Added to the idea of a museum as a place that collects, preserves, studies and archives, is the idea of appropriating the museum, of making it our own. I want people to feel Macba is theirs, because it is.
It seems there are more curators and fewer art critics these days.
The chance to work directly with the artists and be close to the work is a great asset. The Poetic Intention exhibition is very much about curation. For example, when we swap some artworks for others, we sometimes let people witness the process of changing them. We want to make the change visible to the public, which, apart from being an operational change, for reasons of conservation, promotes a conceptual change.
What challenges have you faced as director and what would you like Macba to be like when you leave it?
I would like the museum to be free to enter when my time at Macba ends. That would be a way of making it radically public. We will now change certain entrance fees with the aim of allowing more people to gradually appropriate it and make it feel that it is theirs. I would like the museum to become more permeable.
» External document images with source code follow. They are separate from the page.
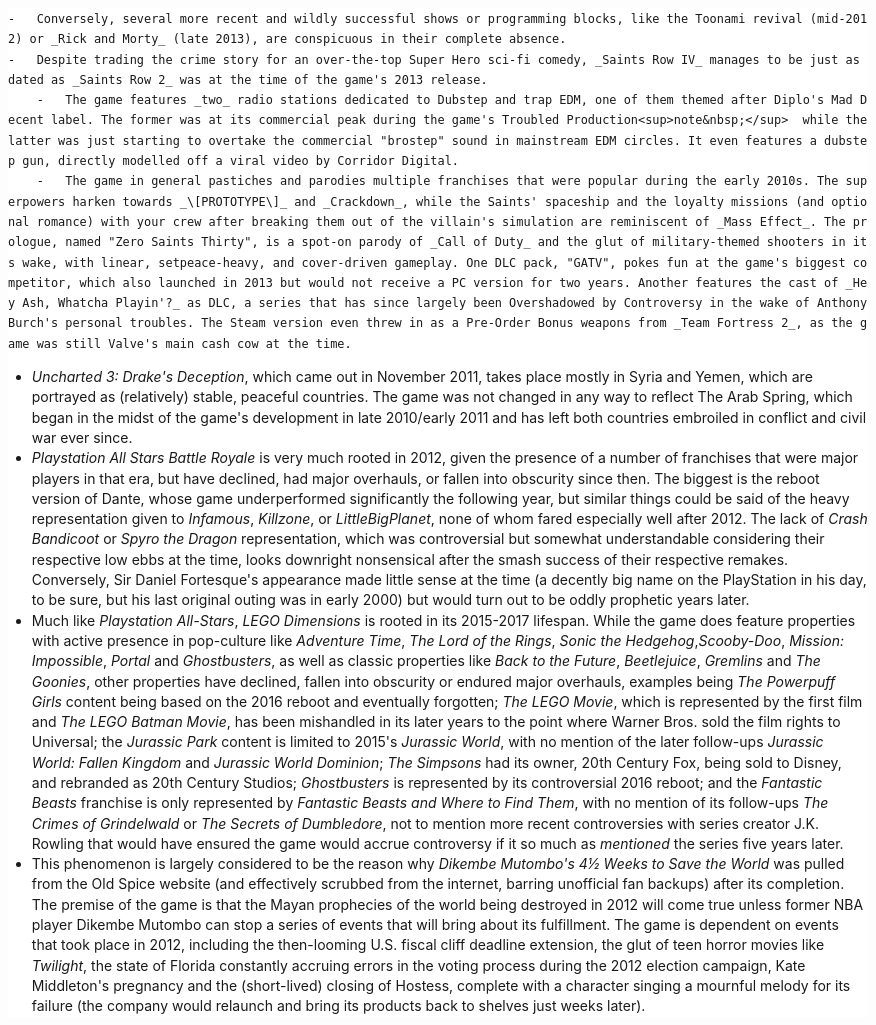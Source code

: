     -   Conversely, several more recent and wildly successful shows or programming blocks, like the Toonami revival (mid-2012) or _Rick and Morty_ (late 2013), are conspicuous in their complete absence.
    -   Despite trading the crime story for an over-the-top Super Hero sci-fi comedy, _Saints Row IV_ manages to be just as dated as _Saints Row 2_ was at the time of the game's 2013 release.
        -   The game features _two_ radio stations dedicated to Dubstep and trap EDM, one of them themed after Diplo's Mad Decent label. The former was at its commercial peak during the game's Troubled Production<sup>note&nbsp;</sup>  while the latter was just starting to overtake the commercial "brostep" sound in mainstream EDM circles. It even features a dubstep gun, directly modelled off a viral video by Corridor Digital.
        -   The game in general pastiches and parodies multiple franchises that were popular during the early 2010s. The superpowers harken towards _\[PROTOTYPE\]_ and _Crackdown_, while the Saints' spaceship and the loyalty missions (and optional romance) with your crew after breaking them out of the villain's simulation are reminiscent of _Mass Effect_. The prologue, named "Zero Saints Thirty", is a spot-on parody of _Call of Duty_ and the glut of military-themed shooters in its wake, with linear, setpeace-heavy, and cover-driven gameplay. One DLC pack, "GATV", pokes fun at the game's biggest competitor, which also launched in 2013 but would not receive a PC version for two years. Another features the cast of _Hey Ash, Whatcha Playin'?_ as DLC, a series that has since largely been Overshadowed by Controversy in the wake of Anthony Burch's personal troubles. The Steam version even threw in as a Pre-Order Bonus weapons from _Team Fortress 2_, as the game was still Valve's main cash cow at the time.
-   _Uncharted 3: Drake's Deception_, which came out in November 2011, takes place mostly in Syria and Yemen, which are portrayed as (relatively) stable, peaceful countries. The game was not changed in any way to reflect The Arab Spring, which began in the midst of the game's development in late 2010/early 2011 and has left both countries embroiled in conflict and civil war ever since.
-   _Playstation All Stars Battle Royale_ is very much rooted in 2012, given the presence of a number of franchises that were major players in that era, but have declined, had major overhauls, or fallen into obscurity since then. The biggest is the reboot version of Dante, whose game underperformed significantly the following year, but similar things could be said of the heavy representation given to _Infamous_, _Killzone_, or _LittleBigPlanet_, none of whom fared especially well after 2012. The lack of _Crash Bandicoot_ or _Spyro the Dragon_ representation, which was controversial but somewhat understandable considering their respective low ebbs at the time, looks downright nonsensical after the smash success of their respective remakes. Conversely, Sir Daniel Fortesque's appearance made little sense at the time (a decently big name on the PlayStation in his day, to be sure, but his last original outing was in early 2000) but would turn out to be oddly prophetic years later.
-   Much like _Playstation All-Stars_, _LEGO Dimensions_ is rooted in its 2015-2017 lifespan. While the game does feature properties with active presence in pop-culture like _Adventure Time_, _The Lord of the Rings_, _Sonic the Hedgehog_,_Scooby-Doo_, _Mission: Impossible_, _Portal_ and _Ghostbusters_, as well as classic properties like _Back to the Future_, _Beetlejuice_, _Gremlins_ and _The Goonies_, other properties have declined, fallen into obscurity or endured major overhauls, examples being _The Powerpuff Girls_ content being based on the 2016 reboot and eventually forgotten; _The LEGO Movie_, which is represented by the first film and _The LEGO Batman Movie_, has been mishandled in its later years to the point where Warner Bros. sold the film rights to Universal; the _Jurassic Park_ content is limited to 2015's _Jurassic World_, with no mention of the later follow-ups _Jurassic World: Fallen Kingdom_ and _Jurassic World Dominion_; _The Simpsons_ had its owner, 20th Century Fox, being sold to Disney, and rebranded as 20th Century Studios; _Ghostbusters_ is represented by its controversial 2016 reboot; and the _Fantastic Beasts_ franchise is only represented by _Fantastic Beasts and Where to Find Them_, with no mention of its follow-ups _The Crimes of Grindelwald_ or _The Secrets of Dumbledore_, not to mention more recent controversies with series creator J.K. Rowling that would have ensured the game would accrue controversy if it so much as _mentioned_ the series five years later.
-   This phenomenon is largely considered to be the reason why _Dikembe Mutombo's 4½ Weeks to Save the World_ was pulled from the Old Spice website (and effectively scrubbed from the internet, barring unofficial fan backups) after its completion. The premise of the game is that the Mayan prophecies of the world being destroyed in 2012 will come true unless former NBA player Dikembe Mutombo can stop a series of events that will bring about its fulfillment. The game is dependent on events that took place in 2012, including the then-looming U.S. fiscal cliff deadline extension, the glut of teen horror movies like _Twilight_, the state of Florida constantly accruing errors in the voting process during the 2012 election campaign, Kate Middleton's pregnancy and the (short-lived) closing of Hostess, complete with a character singing a mournful melody for its failure (the company would relaunch and bring its products back to shelves just weeks later).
It’s very difficult for the museum to be fully democratic but it should try to be a democratic space: a place where you can meet people you recognise as your own, but also people you did not expect to meet there. For years, some museums have not counted the number of visitors, only the number of visits. For me, it is not only important that people come to the museum but that they return. And their returning will mean that there’s something that attracts them beyond the interest in specific exhibitions and activities. It will be something that has to do with the museum itself as a place that they feel is theirs, that they see as a home.